Beginning with the line below that contains "Select a database" and ending with the line that contains "Show server status", copy every line exactly. Copy nothing else.

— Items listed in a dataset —
————————
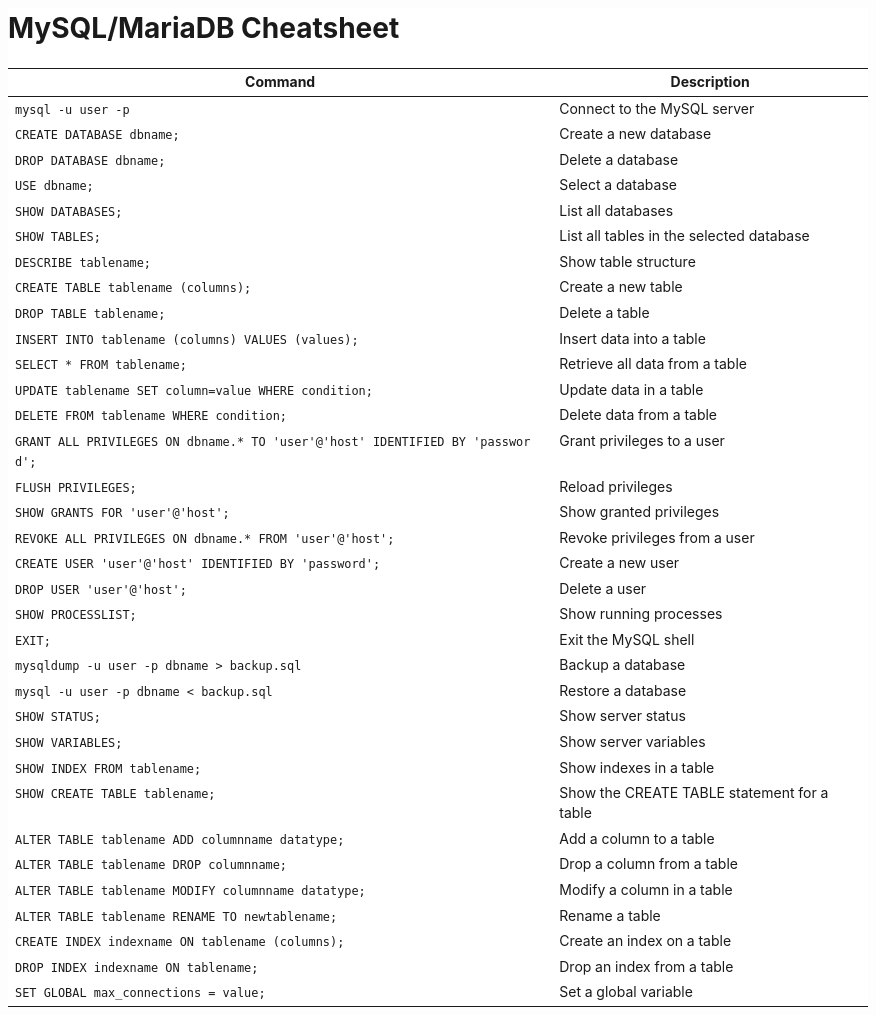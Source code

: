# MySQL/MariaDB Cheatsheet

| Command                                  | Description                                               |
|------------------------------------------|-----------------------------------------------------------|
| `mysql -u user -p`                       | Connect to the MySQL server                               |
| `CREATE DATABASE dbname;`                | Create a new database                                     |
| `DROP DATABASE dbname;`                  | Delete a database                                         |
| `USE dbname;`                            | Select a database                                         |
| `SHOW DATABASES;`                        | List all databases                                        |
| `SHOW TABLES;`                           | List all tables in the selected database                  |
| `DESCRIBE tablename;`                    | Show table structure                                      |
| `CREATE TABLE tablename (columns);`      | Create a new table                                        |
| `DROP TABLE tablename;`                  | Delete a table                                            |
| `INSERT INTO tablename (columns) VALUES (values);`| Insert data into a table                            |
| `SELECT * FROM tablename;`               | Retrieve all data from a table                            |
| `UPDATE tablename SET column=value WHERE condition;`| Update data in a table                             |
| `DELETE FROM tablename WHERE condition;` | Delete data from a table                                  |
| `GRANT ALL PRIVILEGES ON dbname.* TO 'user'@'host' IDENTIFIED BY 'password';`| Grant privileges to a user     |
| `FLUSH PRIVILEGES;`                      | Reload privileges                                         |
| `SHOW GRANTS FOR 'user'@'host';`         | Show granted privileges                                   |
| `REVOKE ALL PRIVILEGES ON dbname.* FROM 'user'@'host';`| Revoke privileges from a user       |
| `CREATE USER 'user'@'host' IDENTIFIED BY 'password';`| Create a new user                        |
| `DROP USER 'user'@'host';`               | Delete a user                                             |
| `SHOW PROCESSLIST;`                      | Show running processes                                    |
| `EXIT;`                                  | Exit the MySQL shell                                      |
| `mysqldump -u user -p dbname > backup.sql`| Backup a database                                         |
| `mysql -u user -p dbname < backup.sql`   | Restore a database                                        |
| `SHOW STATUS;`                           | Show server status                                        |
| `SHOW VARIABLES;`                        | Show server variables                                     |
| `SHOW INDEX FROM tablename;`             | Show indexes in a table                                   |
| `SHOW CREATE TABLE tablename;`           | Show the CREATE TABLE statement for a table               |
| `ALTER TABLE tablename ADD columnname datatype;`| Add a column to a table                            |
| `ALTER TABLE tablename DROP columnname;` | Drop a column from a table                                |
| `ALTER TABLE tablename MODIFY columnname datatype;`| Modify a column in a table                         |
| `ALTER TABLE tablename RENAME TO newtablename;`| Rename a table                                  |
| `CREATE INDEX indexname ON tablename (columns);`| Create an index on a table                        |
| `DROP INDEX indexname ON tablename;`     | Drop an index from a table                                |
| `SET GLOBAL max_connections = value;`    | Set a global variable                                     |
————————
— SOLUTION FOR THIS TASK —
| `USE dbname;`                            | Select a database                                         |
| `SHOW DATABASES;`                        | List all databases                                        |
| `SHOW TABLES;`                           | List all tables in the selected database                  |
| `DESCRIBE tablename;`                    | Show table structure                                      |
| `CREATE TABLE tablename (columns);`      | Create a new table                                        |
| `DROP TABLE tablename;`                  | Delete a table                                            |
| `INSERT INTO tablename (columns) VALUES (values);`| Insert data into a table                            |
| `SELECT * FROM tablename;`               | Retrieve all data from a table                            |
| `UPDATE tablename SET column=value WHERE condition;`| Update data in a table                             |
| `DELETE FROM tablename WHERE condition;` | Delete data from a table                                  |
| `GRANT ALL PRIVILEGES ON dbname.* TO 'user'@'host' IDENTIFIED BY 'password';`| Grant privileges to a user     |
| `FLUSH PRIVILEGES;`                      | Reload privileges                                         |
| `SHOW GRANTS FOR 'user'@'host';`         | Show granted privileges                                   |
| `REVOKE ALL PRIVILEGES ON dbname.* FROM 'user'@'host';`| Revoke privileges from a user       |
| `CREATE USER 'user'@'host' IDENTIFIED BY 'password';`| Create a new user                        |
| `DROP USER 'user'@'host';`               | Delete a user                                             |
| `SHOW PROCESSLIST;`                      | Show running processes                                    |
| `EXIT;`                                  | Exit the MySQL shell                                      |
| `mysqldump -u user -p dbname > backup.sql`| Backup a database                                         |
| `mysql -u user -p dbname < backup.sql`   | Restore a database                                        |
| `SHOW STATUS;`                           | Show server status                                        |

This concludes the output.